AIM OF THE TASK — Among the entries below, find the lines with "article" and copy them.

THE DATA: Begin

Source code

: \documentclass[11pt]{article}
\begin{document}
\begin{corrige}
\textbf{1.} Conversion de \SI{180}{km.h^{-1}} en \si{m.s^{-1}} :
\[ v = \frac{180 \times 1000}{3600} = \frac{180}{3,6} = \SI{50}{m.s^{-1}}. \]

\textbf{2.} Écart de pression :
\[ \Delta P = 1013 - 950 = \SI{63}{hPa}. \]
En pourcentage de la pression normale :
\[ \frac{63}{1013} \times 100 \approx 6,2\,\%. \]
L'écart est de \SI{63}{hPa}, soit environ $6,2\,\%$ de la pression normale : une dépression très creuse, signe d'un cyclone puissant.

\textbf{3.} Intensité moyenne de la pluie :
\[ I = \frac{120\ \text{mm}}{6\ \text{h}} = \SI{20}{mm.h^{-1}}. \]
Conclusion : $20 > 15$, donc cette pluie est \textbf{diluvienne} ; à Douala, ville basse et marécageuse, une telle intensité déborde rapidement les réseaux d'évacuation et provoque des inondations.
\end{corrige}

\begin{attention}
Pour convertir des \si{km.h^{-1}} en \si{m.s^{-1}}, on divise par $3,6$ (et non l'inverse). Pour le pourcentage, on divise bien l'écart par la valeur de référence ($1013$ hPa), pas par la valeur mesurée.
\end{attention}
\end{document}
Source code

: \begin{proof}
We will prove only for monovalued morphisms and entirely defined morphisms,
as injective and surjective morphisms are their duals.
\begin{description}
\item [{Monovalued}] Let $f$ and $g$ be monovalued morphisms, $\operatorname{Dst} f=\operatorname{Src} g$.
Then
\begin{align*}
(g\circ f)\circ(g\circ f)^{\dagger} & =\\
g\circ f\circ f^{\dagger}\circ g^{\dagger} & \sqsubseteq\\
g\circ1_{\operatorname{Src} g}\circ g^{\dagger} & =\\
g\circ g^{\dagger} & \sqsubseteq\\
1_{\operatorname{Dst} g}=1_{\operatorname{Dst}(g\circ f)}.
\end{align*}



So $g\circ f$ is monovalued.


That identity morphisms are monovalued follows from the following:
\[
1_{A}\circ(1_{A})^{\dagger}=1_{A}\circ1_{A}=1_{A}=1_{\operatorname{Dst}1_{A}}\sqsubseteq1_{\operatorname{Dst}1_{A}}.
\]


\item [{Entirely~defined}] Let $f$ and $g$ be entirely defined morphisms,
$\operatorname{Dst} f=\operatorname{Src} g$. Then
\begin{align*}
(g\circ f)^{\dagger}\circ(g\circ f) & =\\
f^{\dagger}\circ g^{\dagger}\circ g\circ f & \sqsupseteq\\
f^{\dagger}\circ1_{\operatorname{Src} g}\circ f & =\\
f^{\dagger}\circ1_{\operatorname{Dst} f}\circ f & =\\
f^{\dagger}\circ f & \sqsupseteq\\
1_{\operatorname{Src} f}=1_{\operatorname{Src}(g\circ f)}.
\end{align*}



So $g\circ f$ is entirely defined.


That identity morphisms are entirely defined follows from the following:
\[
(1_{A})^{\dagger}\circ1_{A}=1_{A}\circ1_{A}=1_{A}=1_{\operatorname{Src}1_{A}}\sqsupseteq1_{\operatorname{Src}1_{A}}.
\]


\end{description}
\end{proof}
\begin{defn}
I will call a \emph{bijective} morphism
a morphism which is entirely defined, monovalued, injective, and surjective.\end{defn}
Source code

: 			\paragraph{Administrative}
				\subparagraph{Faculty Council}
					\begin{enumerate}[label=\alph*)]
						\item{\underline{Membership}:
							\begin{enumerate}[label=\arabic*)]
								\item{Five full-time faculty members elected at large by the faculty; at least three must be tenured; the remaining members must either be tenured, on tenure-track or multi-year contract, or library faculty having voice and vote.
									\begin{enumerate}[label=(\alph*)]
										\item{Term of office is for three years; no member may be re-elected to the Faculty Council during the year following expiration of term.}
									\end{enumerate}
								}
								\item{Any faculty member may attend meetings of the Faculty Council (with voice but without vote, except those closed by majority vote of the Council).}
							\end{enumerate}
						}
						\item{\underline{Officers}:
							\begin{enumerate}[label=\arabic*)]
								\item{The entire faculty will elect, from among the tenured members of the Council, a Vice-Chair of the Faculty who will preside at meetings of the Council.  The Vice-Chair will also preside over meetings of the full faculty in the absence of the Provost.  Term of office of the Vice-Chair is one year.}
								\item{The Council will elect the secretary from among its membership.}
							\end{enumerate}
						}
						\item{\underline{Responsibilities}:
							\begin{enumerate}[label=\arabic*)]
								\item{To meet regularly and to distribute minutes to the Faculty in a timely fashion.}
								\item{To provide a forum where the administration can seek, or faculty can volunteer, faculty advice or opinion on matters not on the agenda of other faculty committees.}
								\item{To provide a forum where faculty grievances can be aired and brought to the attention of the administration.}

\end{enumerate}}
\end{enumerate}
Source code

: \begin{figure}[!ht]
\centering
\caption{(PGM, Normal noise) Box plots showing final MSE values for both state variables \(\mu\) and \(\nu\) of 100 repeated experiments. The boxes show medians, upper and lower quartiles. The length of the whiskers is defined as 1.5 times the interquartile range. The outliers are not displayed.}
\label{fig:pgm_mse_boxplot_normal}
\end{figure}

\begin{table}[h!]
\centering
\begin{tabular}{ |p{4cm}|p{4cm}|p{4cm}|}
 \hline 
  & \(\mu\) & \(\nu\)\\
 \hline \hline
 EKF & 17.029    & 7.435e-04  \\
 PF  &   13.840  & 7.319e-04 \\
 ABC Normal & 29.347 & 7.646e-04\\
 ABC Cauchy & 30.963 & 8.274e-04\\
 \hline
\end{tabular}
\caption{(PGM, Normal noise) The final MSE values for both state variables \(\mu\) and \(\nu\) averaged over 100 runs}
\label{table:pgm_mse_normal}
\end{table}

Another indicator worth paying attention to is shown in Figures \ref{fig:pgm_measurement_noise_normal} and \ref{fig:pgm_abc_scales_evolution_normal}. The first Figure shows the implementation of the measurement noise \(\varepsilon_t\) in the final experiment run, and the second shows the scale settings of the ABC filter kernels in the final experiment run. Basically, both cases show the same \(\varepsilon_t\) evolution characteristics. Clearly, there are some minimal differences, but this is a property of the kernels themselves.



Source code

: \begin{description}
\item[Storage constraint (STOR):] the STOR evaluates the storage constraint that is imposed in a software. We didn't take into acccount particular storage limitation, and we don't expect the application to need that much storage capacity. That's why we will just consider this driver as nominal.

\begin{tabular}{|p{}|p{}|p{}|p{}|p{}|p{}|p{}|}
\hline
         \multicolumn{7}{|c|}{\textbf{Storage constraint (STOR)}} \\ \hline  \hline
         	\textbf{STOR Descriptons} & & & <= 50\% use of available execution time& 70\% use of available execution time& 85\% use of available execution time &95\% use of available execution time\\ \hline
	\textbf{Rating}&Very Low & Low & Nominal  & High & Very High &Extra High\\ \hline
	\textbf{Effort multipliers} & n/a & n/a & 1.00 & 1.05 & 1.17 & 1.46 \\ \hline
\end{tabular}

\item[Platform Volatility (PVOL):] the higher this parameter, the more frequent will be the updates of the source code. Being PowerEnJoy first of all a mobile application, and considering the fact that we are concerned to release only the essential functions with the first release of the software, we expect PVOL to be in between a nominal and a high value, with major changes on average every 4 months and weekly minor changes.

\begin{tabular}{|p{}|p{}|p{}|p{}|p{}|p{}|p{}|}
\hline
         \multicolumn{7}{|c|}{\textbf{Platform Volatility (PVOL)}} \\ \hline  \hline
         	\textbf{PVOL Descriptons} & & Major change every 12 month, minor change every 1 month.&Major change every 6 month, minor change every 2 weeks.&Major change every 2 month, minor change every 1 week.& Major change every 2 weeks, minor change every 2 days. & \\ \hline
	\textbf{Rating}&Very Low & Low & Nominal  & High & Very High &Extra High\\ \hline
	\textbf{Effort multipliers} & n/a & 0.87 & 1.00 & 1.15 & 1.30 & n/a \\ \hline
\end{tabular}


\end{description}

THE DATA: End
THE DATA: Begin

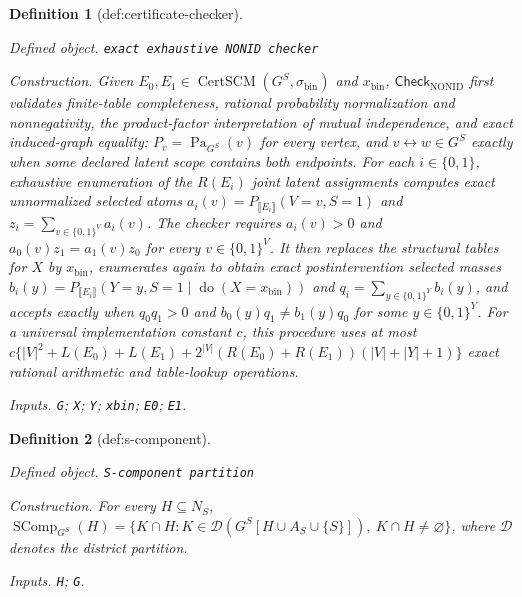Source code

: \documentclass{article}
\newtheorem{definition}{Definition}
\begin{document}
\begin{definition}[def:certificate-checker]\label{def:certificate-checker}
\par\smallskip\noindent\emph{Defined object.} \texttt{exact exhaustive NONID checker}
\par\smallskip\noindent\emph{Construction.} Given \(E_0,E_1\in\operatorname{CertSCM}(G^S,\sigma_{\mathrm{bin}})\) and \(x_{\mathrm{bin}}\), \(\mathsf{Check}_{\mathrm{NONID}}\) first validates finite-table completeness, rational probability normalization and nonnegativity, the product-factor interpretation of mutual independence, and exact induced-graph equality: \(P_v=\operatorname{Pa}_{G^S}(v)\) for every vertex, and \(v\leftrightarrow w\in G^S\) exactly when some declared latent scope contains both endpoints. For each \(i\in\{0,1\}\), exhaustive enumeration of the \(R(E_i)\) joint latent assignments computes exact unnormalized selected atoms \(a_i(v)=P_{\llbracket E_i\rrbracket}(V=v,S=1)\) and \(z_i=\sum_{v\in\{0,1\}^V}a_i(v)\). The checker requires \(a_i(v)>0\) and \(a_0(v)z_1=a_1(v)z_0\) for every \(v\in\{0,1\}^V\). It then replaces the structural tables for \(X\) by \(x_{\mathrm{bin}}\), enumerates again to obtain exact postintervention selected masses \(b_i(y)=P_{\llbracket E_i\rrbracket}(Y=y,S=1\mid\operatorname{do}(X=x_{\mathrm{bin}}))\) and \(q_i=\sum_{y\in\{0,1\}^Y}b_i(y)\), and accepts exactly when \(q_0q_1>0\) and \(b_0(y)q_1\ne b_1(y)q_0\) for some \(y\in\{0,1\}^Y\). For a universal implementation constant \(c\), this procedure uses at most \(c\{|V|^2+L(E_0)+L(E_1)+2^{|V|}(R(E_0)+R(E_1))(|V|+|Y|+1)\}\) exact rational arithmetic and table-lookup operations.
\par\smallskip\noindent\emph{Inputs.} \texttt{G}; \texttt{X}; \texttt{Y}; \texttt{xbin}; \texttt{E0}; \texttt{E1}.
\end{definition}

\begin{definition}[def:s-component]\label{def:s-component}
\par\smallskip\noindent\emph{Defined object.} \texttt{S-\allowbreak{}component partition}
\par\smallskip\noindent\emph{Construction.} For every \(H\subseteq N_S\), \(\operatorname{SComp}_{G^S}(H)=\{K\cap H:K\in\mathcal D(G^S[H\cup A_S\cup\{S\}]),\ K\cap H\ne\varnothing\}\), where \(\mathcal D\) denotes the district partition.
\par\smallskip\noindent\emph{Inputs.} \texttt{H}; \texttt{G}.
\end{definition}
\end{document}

THE DATA: End

OUTPUT OF THE TASK —
: \documentclass[11pt]{article}
: \documentclass{article}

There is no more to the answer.